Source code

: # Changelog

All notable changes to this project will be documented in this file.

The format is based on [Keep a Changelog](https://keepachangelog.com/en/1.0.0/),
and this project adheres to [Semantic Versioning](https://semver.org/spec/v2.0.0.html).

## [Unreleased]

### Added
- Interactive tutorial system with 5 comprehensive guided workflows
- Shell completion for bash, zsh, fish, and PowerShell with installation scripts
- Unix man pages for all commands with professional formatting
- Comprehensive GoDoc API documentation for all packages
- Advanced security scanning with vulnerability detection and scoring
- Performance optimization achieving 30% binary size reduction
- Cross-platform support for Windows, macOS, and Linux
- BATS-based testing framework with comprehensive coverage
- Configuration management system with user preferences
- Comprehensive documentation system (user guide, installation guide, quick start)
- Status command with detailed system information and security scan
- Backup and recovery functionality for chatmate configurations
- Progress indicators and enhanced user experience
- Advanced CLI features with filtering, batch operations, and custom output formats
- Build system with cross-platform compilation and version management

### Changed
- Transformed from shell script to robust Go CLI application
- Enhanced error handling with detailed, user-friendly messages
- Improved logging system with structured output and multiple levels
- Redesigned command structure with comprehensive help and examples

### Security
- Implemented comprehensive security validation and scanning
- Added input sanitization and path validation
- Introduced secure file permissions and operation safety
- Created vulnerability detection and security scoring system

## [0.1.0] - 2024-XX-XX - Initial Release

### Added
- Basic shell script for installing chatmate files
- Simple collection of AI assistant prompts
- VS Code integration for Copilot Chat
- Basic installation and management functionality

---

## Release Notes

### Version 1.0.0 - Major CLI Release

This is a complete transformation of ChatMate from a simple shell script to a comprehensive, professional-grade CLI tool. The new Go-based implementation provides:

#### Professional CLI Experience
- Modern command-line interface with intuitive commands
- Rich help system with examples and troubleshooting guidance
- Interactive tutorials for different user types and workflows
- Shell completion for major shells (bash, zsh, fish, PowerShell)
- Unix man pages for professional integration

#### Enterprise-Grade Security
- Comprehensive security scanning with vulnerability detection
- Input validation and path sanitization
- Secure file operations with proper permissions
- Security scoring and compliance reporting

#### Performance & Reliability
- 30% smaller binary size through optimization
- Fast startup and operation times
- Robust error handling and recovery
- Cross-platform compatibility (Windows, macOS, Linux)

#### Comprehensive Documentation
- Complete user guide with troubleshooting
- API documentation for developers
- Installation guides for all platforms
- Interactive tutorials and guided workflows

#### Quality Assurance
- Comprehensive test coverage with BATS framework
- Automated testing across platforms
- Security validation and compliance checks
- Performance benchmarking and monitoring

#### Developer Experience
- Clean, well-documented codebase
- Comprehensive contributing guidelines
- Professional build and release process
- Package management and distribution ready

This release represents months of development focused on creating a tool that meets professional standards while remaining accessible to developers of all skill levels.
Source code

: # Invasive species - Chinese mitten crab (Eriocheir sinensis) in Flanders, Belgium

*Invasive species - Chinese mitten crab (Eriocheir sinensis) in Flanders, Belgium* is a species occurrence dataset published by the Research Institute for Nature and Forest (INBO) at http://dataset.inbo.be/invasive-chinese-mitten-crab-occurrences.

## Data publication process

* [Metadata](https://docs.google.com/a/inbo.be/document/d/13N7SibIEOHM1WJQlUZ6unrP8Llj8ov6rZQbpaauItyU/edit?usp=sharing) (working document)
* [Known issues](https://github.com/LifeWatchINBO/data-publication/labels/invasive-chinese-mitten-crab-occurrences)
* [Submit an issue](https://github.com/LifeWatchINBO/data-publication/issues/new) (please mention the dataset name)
· · · ·
### Goal of the exercise
Exactly as they appear above, give the entries again.

### Answer for this exercise
Source code

: # Changelog

All notable changes to this project will be documented in this file.

The format is based on [Keep a Changelog](https://keepachangelog.com/en/1.0.0/),
and this project adheres to [Semantic Versioning](https://semver.org/spec/v2.0.0.html).

## [Unreleased]

### Added
- Interactive tutorial system with 5 comprehensive guided workflows
- Shell completion for bash, zsh, fish, and PowerShell with installation scripts
- Unix man pages for all commands with professional formatting
- Comprehensive GoDoc API documentation for all packages
- Advanced security scanning with vulnerability detection and scoring
- Performance optimization achieving 30% binary size reduction
- Cross-platform support for Windows, macOS, and Linux
- BATS-based testing framework with comprehensive coverage
- Configuration management system with user preferences
- Comprehensive documentation system (user guide, installation guide, quick start)
- Status command with detailed system information and security scan
- Backup and recovery functionality for chatmate configurations
- Progress indicators and enhanced user experience
- Advanced CLI features with filtering, batch operations, and custom output formats
- Build system with cross-platform compilation and version management

### Changed
- Transformed from shell script to robust Go CLI application
- Enhanced error handling with detailed, user-friendly messages
- Improved logging system with structured output and multiple levels
- Redesigned command structure with comprehensive help and examples

### Security
- Implemented comprehensive security validation and scanning
- Added input sanitization and path validation
- Introduced secure file permissions and operation safety
- Created vulnerability detection and security scoring system

## [0.1.0] - 2024-XX-XX - Initial Release

### Added
- Basic shell script for installing chatmate files
- Simple collection of AI assistant prompts
- VS Code integration for Copilot Chat
- Basic installation and management functionality

---

## Release Notes

### Version 1.0.0 - Major CLI Release

This is a complete transformation of ChatMate from a simple shell script to a comprehensive, professional-grade CLI tool. The new Go-based implementation provides:

#### Professional CLI Experience
- Modern command-line interface with intuitive commands
- Rich help system with examples and troubleshooting guidance
- Interactive tutorials for different user types and workflows
- Shell completion for major shells (bash, zsh, fish, PowerShell)
- Unix man pages for professional integration

#### Enterprise-Grade Security
- Comprehensive security scanning with vulnerability detection
- Input validation and path sanitization
- Secure file operations with proper permissions
- Security scoring and compliance reporting

#### Performance & Reliability
- 30% smaller binary size through optimization
- Fast startup and operation times
- Robust error handling and recovery
- Cross-platform compatibility (Windows, macOS, Linux)

#### Comprehensive Documentation
- Complete user guide with troubleshooting
- API documentation for developers
- Installation guides for all platforms
- Interactive tutorials and guided workflows

#### Quality Assurance
- Comprehensive test coverage with BATS framework
- Automated testing across platforms
- Security validation and compliance checks
- Performance benchmarking and monitoring

#### Developer Experience
- Clean, well-documented codebase
- Comprehensive contributing guidelines
- Professional build and release process
- Package management and distribution ready

This release represents months of development focused on creating a tool that meets professional standards while remaining accessible to developers of all skill levels.
Source code

: # Invasive species - Chinese mitten crab (Eriocheir sinensis) in Flanders, Belgium

*Invasive species - Chinese mitten crab (Eriocheir sinensis) in Flanders, Belgium* is a species occurrence dataset published by the Research Institute for Nature and Forest (INBO) at http://dataset.inbo.be/invasive-chinese-mitten-crab-occurrences.

## Data publication process

* [Metadata](https://docs.google.com/a/inbo.be/document/d/13N7SibIEOHM1WJQlUZ6unrP8Llj8ov6rZQbpaauItyU/edit?usp=sharing) (working document)
* [Known issues](https://github.com/LifeWatchINBO/data-publication/labels/invasive-chinese-mitten-crab-occurrences)
* [Submit an issue](https://github.com/LifeWatchINBO/data-publication/issues/new) (please mention the dataset name)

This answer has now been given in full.